Over the course of the three days, a rivalry developed with the other group that left from the same tour outfit: Team B. It began the night before, when Sandra was awoken in her hostel room by three German women and the two Italians. The Italians were being considerate but the Germans were very rude and woke her up on multiple occasions throughout the night. At 3 am, after Sandra finally asked them to keep it down, they became nasty and even started talking about her in German, assuming incorrectly that she would not understand what was being said about her. Thus, she was quite relieved to learn that they were not in the same group.

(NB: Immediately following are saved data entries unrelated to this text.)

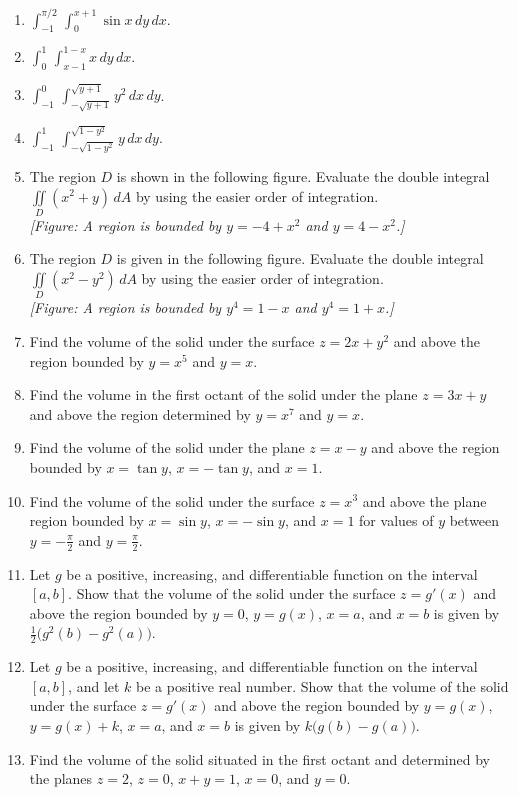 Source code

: \documentclass{exercises}
\begin{document}
\begin{enumerate}[resume]
\item $\int_{-1}^{\pi/2}\,\int_{0}^{x+1}\sin x\,dy\,dx$.
\item $\int_{0}^{1}\,\int_{x-1}^{1-x}x\,dy\,dx$.
\item $\int_{-1}^{0}\,\int_{-\sqrt{y+1}}^{\sqrt{y+1}}y^{2}\,dx\,dy$.
\item $\int_{-1}^{1}\,\int_{-\sqrt{1-y^{2}}}^{\sqrt{1-y^{2}}}y\,dx\,dy$.
\item The region $D$ is shown in the following figure. Evaluate the double integral $\underset{D}{\iint}(x^{2}+y)\,dA$ by using the easier order of integration. \\ \textit{[Figure: A region is bounded by $y=-4+x^2$ and $y=4-x^2$.]}
\item The region $D$ is given in the following figure. Evaluate the double integral $\underset{D}{\iint}(x^{2}-y^{2})\,dA$ by using the easier order of integration. \\ \textit{[Figure: A region is bounded by $y^4=1-x$ and $y^4=1+x$.]}
\item Find the volume of the solid under the surface $z=2x+y^{2}$ and above the region bounded by $y=x^{5}$ and $y=x$.
\item Find the volume in the first octant of the solid under the plane $z=3x+y$ and above the region determined by $y=x^{7}$ and $y=x$.
\item Find the volume of the solid under the plane $z=x-y$ and above the region bounded by $x=\tan y$, $x=-\tan y$, and $x=1$.
\item Find the volume of the solid under the surface $z=x^{3}$ and above the plane region bounded by $x=\sin y$, $x=-\sin y$, and $x=1$ for values of $y$ between $y=-\frac{\pi}{2}$ and $y=\frac{\pi}{2}$.
\item Let $g$ be a positive, increasing, and differentiable function on the interval $[a,b]$. Show that the volume of the solid under the surface $z=g'(x)$ and above the region bounded by $y=0$, $y=g(x)$, $x=a$, and $x=b$ is given by $\frac{1}{2}\bigl(g^{2}(b)-g^{2}(a)\bigr)$.
\item Let $g$ be a positive, increasing, and differentiable function on the interval $[a,b]$, and let $k$ be a positive real number. Show that the volume of the solid under the surface $z=g'(x)$ and above the region bounded by $y=g(x)$, $y=g(x)+k$, $x=a$, and $x=b$ is given by $k\bigl(g(b)-g(a)\bigr)$.
\item Find the volume of the solid situated in the first octant and determined by the planes $z=2$, $z=0$, $x+y=1$, $x=0$, and $y=0$.

\end{enumerate}
\end{document}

The next morning, after packing all of our gear, we were off to the island. Since Tom and Jordan had been to Fraser before, it was like having our own tour guide, a huge bonus considering the ridiculous prices of the guided tours. Our first stop was the stunning Lake Birrabeen, with a white sand beach and turquoise water that we had all to ourselves. After frolicking around for awhile, we headed to Lake Wabby, an emerald green lake which was surrounded by these massive sand dunes. Tom and Jason climbed the steep dune and while Tom did somersaults down the dune into the lake, Jason, fearful of breaking his neck, rolled down sideways. After Lake Wabby, we returned to see a dingo, a type of wild dog, hanging around our vehicle. Thankfully it was alone so we didn’t have to worry about it becoming aggressive, as they do when in packs. Then we made our way to our first camp site. The evening was absolutely wonderful and we enjoyed an incredible moonrise while listening to good tunes and retelling our crazy adventures. All in all a great day. Jason also got to do a bit of driving and had good fun watching in the rearview mirror as the rest of the group got bounced during each bump.

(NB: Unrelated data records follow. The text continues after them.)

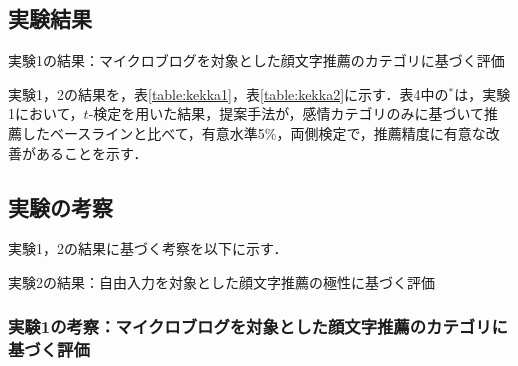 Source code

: \documentclass[japanese]{jnlp_1.4}
\begin{document}
\subsection{実験結果}

\begin{table}[b]
\caption{実験1の結果：マイクロブログを対象とした顔文字推薦のカテゴリに基づく評価}
\label{table:kekka1}

\end{table}

実験1，2の結果を，表\ref{table:kekka1}，表\ref{table:kekka2}に示す．表4中の$^{*}$は，実験1において，$t$-検定を用いた結果，提案手法が，感情カテゴリのみに基づいて推薦したベースラインと比べて，有意水準5\%，両側検定で，推薦精度に有意な改善があることを示す．



\subsection{実験の考察}

実験1，2の結果に基づく考察を以下に示す．

\begin{table}[t]
\caption{実験2の結果：自由入力を対象とした顔文字推薦の極性に基づく評価}
\label{table:kekka2}

\end{table}

\subsubsection*{実験1の考察：マイクロブログを対象とした顔文字推薦のカテゴリに基づく評価}
\end{document}
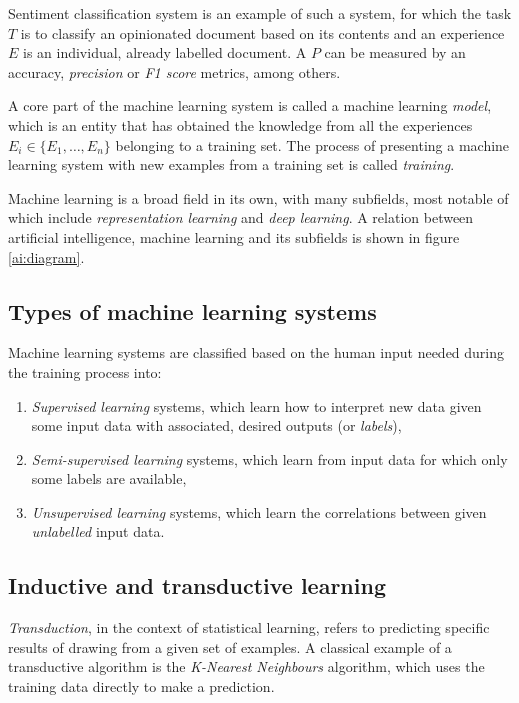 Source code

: Sentiment classification system is an example of such a system, for which the task $T$ is to classify an opinionated document based on its contents and an experience $E$ is an individual, already labelled document. A $P$ can be measured by an accuracy, \emph{precision} or \emph{F1 score} metrics, among others. 


A core part of the machine learning system is called a machine learning \emph{model}, which is an entity that has obtained the knowledge from all the experiences $E_i \in \{E_1, \dots, E_n\}$ belonging to a training set. The process of presenting a machine learning system with new examples from a training set is called \emph{training}.

Machine learning is a broad field in its own, with many subfields, most notable of which include \emph{representation learning} and \emph{deep learning}. A relation between artificial intelligence, machine learning and its subfields is shown in figure \ref{ai:diagram}.

\subsection{Types of machine learning systems}

Machine learning systems are classified based on the human input needed during the training process into:

\begin{enumerate}
\item \emph{Supervised learning} systems, which learn how to interpret new data given some input data with associated, desired outputs (or \emph{labels}),
\item \emph{Semi-supervised learning} systems, which learn from input data for which only some labels are available,
\item \emph{Unsupervised learning} systems, which learn the correlations between given \textit{unlabelled} input data.
\end{enumerate}


\subsection{Inductive and transductive learning}

\emph{Transduction}, in the context of statistical learning, refers to predicting specific results of drawing from a given set of examples. A classical example of a transductive algorithm is the \emph{K-Nearest Neighbours} algorithm, which uses the training data directly to make a prediction.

The following morning we headed further up the coast past a shipwreck on the beach. The tide was in so the waves came splashing up through it. Next was Indian Head, which is a series of cliffs overlooking some more beautiful coastline. Supposedly sharks can be seen down below but none of us saw any. We weren’t supposed to take the 4x4 all the way to it but we did anyways since our “tourguides” had done it before. Upon spotting Team B’s 4x4 parked far away, we devilishly unlocked their front wheels, thereby relegating their vehicle to two-wheel drive. And then the fun began. We were hoping we’d get to see them digging themselves out as we drove by but no such luck. We proceeded to the Champagne Pools, which were a set of rocks that gave some protection from the surf and more importantly the sharks, as this was the only area of the ocean we were allowed to go into. Basically, we hung on for dear life to these spongy rocks as massive waves crashed into them, and then over them and us like the bubbly.

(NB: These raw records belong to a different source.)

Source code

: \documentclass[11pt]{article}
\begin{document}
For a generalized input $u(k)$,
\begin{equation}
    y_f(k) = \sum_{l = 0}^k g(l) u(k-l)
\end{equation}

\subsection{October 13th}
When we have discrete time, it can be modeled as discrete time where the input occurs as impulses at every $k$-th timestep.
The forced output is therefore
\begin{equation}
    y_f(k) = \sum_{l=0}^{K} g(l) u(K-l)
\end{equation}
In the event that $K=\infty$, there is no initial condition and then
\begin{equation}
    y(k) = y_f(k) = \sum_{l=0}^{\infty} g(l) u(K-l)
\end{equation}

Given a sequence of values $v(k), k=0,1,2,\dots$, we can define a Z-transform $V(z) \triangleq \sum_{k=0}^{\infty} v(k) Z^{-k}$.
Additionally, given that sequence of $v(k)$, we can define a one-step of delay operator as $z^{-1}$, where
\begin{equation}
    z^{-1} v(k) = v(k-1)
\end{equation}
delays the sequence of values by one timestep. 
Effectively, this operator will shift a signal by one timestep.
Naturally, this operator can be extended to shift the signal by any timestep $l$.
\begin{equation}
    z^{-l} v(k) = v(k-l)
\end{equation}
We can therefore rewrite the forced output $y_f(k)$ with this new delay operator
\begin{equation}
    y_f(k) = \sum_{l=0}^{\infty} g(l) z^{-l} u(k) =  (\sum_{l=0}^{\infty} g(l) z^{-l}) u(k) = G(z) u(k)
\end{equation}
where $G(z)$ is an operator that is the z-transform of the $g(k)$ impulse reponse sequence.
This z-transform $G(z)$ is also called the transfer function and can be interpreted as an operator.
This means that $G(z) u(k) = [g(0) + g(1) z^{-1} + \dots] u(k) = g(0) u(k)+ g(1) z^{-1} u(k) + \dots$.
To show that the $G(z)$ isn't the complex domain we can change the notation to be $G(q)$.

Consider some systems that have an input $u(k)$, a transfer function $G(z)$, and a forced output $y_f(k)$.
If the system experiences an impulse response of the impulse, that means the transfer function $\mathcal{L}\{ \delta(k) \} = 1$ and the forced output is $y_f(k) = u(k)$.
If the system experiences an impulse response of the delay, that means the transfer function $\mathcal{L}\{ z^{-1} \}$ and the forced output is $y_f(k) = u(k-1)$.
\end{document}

We headed off to another lake, where we ran once again into Team B. We saw that they had locked their wheels, but we unlocked them again just for good measure. We also unlocked ours to see if they would be dumb enough to change ours without looking at the settings. When we ran into them at the lake, our wry grins gave us away so they surmised that we were the culprits. We had a good laugh but they didn’t seem too amused. They made a joke about leaving our stuff on the beach and then left almost immediately. When we returned to our vehicle, we decided to eat since we weren’t going to make our campsite before dark (another no-no was driving after sunset…oops). After getting our stuff out, we realized that some of our food was missing. And, worse yet, some of our alcohol had been nicked as well. Those bastards!!! It’s one thing to have a laugh but their response was to engage in outright theft?! Murph was frantic and was ready to track them down but we weren’t absolutely sure the stuff was missing or buried. Several in the group had purchased alcohol that day at “island” prices ($4/can). They also took our last loaf of bread so we’d have to purchase more the next day. On the way to our campsite (in the dark), Tom took us down a crazy path and since we were in the far back we got bounced around like jumping beans. He also managed to get stuck and so we had to dig ourselves out. It took about 15 minutes but we had a good laugh…something Team B apparently was incapable of. During the nighttime festivities, Murph and Jason set to plotting Team A’s revenge. We settled on tracking down their families and murdering their fathers, since Australia’s Father’s Day was just around the corner. Teach ‘em a lesson they’d never forget! We pitched it to the group but they opted for something a tad less extreme. Reluctantly, Murph and Jason conceded. Shortly thereafter we realized our hammer was missing. One annoying thing about the Fraser tour companies is that they charge ridiculous prices for any missing equipment; thus it was decided we would liberate Team B's $15 hammer.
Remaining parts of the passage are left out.